> [Exercise brief]: Every line below must be reproduced exactly. Copy them all.

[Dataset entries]
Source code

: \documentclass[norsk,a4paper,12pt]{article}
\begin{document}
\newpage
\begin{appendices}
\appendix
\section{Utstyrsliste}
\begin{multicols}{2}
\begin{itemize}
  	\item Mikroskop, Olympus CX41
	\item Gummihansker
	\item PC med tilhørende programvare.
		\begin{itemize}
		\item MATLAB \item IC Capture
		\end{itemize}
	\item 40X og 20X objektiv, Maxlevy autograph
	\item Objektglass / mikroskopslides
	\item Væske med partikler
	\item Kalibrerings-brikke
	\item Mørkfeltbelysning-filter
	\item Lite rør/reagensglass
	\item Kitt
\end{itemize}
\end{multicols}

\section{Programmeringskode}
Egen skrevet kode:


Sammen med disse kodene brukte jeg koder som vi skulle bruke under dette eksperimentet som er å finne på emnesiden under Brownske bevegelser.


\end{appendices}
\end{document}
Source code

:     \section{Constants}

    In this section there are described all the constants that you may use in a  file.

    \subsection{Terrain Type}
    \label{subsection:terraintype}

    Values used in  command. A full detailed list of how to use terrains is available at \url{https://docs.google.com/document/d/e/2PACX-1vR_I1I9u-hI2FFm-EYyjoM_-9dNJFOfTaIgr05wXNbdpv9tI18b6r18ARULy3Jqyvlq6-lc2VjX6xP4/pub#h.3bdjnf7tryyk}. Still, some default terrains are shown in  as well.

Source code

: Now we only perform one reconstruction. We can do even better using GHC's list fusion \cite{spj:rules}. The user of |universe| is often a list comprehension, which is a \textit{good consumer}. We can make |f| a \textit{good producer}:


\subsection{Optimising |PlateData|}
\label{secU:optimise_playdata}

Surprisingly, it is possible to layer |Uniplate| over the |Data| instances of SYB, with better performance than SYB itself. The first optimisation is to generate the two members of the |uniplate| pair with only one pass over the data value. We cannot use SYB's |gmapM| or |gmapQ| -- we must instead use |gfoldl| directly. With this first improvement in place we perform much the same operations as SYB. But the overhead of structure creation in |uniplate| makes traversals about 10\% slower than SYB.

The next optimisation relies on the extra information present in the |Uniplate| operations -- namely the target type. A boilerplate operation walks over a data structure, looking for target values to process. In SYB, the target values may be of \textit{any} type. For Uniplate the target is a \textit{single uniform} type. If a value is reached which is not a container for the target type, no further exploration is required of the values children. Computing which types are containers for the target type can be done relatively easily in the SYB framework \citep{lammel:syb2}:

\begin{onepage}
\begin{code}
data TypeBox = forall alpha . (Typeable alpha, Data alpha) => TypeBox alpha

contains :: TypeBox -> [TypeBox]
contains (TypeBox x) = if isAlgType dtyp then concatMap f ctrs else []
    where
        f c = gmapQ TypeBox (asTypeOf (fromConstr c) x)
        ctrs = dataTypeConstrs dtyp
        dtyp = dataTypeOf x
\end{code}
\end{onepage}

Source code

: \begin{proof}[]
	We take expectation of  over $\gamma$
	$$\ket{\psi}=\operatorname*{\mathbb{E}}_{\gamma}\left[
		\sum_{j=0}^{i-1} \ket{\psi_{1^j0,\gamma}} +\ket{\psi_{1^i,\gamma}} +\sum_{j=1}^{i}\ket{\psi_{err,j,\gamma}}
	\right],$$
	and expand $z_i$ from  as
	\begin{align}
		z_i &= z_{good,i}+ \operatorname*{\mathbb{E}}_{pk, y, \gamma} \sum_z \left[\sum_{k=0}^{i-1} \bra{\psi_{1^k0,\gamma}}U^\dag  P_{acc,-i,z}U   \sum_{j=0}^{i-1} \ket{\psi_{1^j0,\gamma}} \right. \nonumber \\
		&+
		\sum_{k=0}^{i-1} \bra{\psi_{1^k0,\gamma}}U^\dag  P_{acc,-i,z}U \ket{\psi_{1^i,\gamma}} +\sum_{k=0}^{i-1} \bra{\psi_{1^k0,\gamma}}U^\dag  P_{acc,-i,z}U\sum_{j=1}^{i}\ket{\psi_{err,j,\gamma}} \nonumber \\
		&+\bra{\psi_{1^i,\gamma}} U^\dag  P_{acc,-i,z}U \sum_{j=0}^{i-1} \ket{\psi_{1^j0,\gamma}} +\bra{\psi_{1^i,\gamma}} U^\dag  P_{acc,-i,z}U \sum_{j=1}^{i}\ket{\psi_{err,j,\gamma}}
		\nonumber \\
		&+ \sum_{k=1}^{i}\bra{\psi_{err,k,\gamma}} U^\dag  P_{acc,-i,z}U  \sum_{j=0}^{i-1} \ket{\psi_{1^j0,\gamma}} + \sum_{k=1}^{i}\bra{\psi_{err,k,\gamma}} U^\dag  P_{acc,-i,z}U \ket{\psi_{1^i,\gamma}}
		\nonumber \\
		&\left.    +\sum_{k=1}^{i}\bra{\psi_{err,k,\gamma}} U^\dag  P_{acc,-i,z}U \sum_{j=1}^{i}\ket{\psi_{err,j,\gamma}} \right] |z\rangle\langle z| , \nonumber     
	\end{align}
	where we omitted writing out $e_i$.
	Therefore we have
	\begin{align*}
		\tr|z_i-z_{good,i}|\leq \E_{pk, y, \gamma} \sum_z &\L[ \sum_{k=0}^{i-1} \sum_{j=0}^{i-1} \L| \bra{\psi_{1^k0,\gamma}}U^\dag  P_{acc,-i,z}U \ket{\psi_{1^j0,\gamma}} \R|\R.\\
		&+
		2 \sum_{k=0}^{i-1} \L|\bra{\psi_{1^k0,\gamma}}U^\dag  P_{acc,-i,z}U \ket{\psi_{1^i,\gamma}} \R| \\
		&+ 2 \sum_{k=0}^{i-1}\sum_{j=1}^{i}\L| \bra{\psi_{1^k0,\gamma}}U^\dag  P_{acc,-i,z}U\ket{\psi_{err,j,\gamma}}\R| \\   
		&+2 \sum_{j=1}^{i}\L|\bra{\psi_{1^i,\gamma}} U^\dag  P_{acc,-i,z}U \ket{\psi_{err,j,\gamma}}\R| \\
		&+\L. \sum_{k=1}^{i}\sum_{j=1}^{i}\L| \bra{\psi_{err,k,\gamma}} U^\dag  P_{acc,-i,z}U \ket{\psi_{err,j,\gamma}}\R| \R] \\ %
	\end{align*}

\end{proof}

> [Output]:
Source code

: \documentclass[norsk,a4paper,12pt]{article}
\begin{document}
\newpage
\begin{appendices}
\appendix
\section{Utstyrsliste}
\begin{multicols}{2}
\begin{itemize}
  	\item Mikroskop, Olympus CX41
	\item Gummihansker
	\item PC med tilhørende programvare.
		\begin{itemize}
		\item MATLAB \item IC Capture
		\end{itemize}
	\item 40X og 20X objektiv, Maxlevy autograph
	\item Objektglass / mikroskopslides
	\item Væske med partikler
	\item Kalibrerings-brikke
	\item Mørkfeltbelysning-filter
	\item Lite rør/reagensglass
	\item Kitt
\end{itemize}
\end{multicols}

\section{Programmeringskode}
Egen skrevet kode:


Sammen med disse kodene brukte jeg koder som vi skulle bruke under dette eksperimentet som er å finne på emnesiden under Brownske bevegelser.


\end{appendices}
\end{document}
Source code

:     \section{Constants}

    In this section there are described all the constants that you may use in a  file.

    \subsection{Terrain Type}
    \label{subsection:terraintype}

    Values used in  command. A full detailed list of how to use terrains is available at \url{https://docs.google.com/document/d/e/2PACX-1vR_I1I9u-hI2FFm-EYyjoM_-9dNJFOfTaIgr05wXNbdpv9tI18b6r18ARULy3Jqyvlq6-lc2VjX6xP4/pub#h.3bdjnf7tryyk}. Still, some default terrains are shown in  as well.

Source code

: Now we only perform one reconstruction. We can do even better using GHC's list fusion \cite{spj:rules}. The user of |universe| is often a list comprehension, which is a \textit{good consumer}. We can make |f| a \textit{good producer}:


\subsection{Optimising |PlateData|}
\label{secU:optimise_playdata}

Surprisingly, it is possible to layer |Uniplate| over the |Data| instances of SYB, with better performance than SYB itself. The first optimisation is to generate the two members of the |uniplate| pair with only one pass over the data value. We cannot use SYB's |gmapM| or |gmapQ| -- we must instead use |gfoldl| directly. With this first improvement in place we perform much the same operations as SYB. But the overhead of structure creation in |uniplate| makes traversals about 10\% slower than SYB.

The next optimisation relies on the extra information present in the |Uniplate| operations -- namely the target type. A boilerplate operation walks over a data structure, looking for target values to process. In SYB, the target values may be of \textit{any} type. For Uniplate the target is a \textit{single uniform} type. If a value is reached which is not a container for the target type, no further exploration is required of the values children. Computing which types are containers for the target type can be done relatively easily in the SYB framework \citep{lammel:syb2}:

\begin{onepage}
\begin{code}
data TypeBox = forall alpha . (Typeable alpha, Data alpha) => TypeBox alpha

contains :: TypeBox -> [TypeBox]
contains (TypeBox x) = if isAlgType dtyp then concatMap f ctrs else []
    where
        f c = gmapQ TypeBox (asTypeOf (fromConstr c) x)
        ctrs = dataTypeConstrs dtyp
        dtyp = dataTypeOf x
\end{code}
\end{onepage}

Source code

: \begin{proof}[]
	We take expectation of  over $\gamma$
	$$\ket{\psi}=\operatorname*{\mathbb{E}}_{\gamma}\left[
		\sum_{j=0}^{i-1} \ket{\psi_{1^j0,\gamma}} +\ket{\psi_{1^i,\gamma}} +\sum_{j=1}^{i}\ket{\psi_{err,j,\gamma}}
	\right],$$
	and expand $z_i$ from  as
	\begin{align}
		z_i &= z_{good,i}+ \operatorname*{\mathbb{E}}_{pk, y, \gamma} \sum_z \left[\sum_{k=0}^{i-1} \bra{\psi_{1^k0,\gamma}}U^\dag  P_{acc,-i,z}U   \sum_{j=0}^{i-1} \ket{\psi_{1^j0,\gamma}} \right. \nonumber \\
		&+
		\sum_{k=0}^{i-1} \bra{\psi_{1^k0,\gamma}}U^\dag  P_{acc,-i,z}U \ket{\psi_{1^i,\gamma}} +\sum_{k=0}^{i-1} \bra{\psi_{1^k0,\gamma}}U^\dag  P_{acc,-i,z}U\sum_{j=1}^{i}\ket{\psi_{err,j,\gamma}} \nonumber \\
		&+\bra{\psi_{1^i,\gamma}} U^\dag  P_{acc,-i,z}U \sum_{j=0}^{i-1} \ket{\psi_{1^j0,\gamma}} +\bra{\psi_{1^i,\gamma}} U^\dag  P_{acc,-i,z}U \sum_{j=1}^{i}\ket{\psi_{err,j,\gamma}}
		\nonumber \\
		&+ \sum_{k=1}^{i}\bra{\psi_{err,k,\gamma}} U^\dag  P_{acc,-i,z}U  \sum_{j=0}^{i-1} \ket{\psi_{1^j0,\gamma}} + \sum_{k=1}^{i}\bra{\psi_{err,k,\gamma}} U^\dag  P_{acc,-i,z}U \ket{\psi_{1^i,\gamma}}
		\nonumber \\
		&\left.    +\sum_{k=1}^{i}\bra{\psi_{err,k,\gamma}} U^\dag  P_{acc,-i,z}U \sum_{j=1}^{i}\ket{\psi_{err,j,\gamma}} \right] |z\rangle\langle z| , \nonumber     
	\end{align}
	where we omitted writing out $e_i$.
	Therefore we have
	\begin{align*}
		\tr|z_i-z_{good,i}|\leq \E_{pk, y, \gamma} \sum_z &\L[ \sum_{k=0}^{i-1} \sum_{j=0}^{i-1} \L| \bra{\psi_{1^k0,\gamma}}U^\dag  P_{acc,-i,z}U \ket{\psi_{1^j0,\gamma}} \R|\R.\\
		&+
		2 \sum_{k=0}^{i-1} \L|\bra{\psi_{1^k0,\gamma}}U^\dag  P_{acc,-i,z}U \ket{\psi_{1^i,\gamma}} \R| \\
		&+ 2 \sum_{k=0}^{i-1}\sum_{j=1}^{i}\L| \bra{\psi_{1^k0,\gamma}}U^\dag  P_{acc,-i,z}U\ket{\psi_{err,j,\gamma}}\R| \\   
		&+2 \sum_{j=1}^{i}\L|\bra{\psi_{1^i,\gamma}} U^\dag  P_{acc,-i,z}U \ket{\psi_{err,j,\gamma}}\R| \\
		&+\L. \sum_{k=1}^{i}\sum_{j=1}^{i}\L| \bra{\psi_{err,k,\gamma}} U^\dag  P_{acc,-i,z}U \ket{\psi_{err,j,\gamma}}\R| \R] \\ %
	\end{align*}

\end{proof}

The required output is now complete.